__Task directions__.
Check every line of the entries for the string "License" and return the ones that contain it.

================

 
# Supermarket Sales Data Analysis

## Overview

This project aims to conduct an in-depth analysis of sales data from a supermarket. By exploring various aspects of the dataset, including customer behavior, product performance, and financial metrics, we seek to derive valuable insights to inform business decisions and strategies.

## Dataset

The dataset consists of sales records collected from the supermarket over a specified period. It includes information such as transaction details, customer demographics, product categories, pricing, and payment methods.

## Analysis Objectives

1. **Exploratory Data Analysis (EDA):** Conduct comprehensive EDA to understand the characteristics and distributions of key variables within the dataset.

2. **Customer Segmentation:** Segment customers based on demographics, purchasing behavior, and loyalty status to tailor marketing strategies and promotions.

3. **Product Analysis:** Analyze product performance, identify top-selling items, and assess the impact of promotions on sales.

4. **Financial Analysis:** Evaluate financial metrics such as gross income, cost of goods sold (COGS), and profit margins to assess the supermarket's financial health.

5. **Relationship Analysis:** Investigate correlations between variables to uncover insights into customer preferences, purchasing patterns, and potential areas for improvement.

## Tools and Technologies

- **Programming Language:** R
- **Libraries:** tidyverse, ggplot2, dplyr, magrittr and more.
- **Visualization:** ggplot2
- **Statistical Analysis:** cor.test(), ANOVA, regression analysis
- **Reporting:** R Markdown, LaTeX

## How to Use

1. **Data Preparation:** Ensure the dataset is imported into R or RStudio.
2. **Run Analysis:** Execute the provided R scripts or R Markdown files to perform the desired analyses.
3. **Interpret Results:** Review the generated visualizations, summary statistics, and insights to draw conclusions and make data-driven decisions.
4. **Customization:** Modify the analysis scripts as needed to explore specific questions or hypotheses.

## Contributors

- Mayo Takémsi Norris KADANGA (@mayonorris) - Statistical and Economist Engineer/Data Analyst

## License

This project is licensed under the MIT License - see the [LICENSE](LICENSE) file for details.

================

__Result__.
## License
This project is licensed under the MIT License - see the [LICENSE](LICENSE) file for details.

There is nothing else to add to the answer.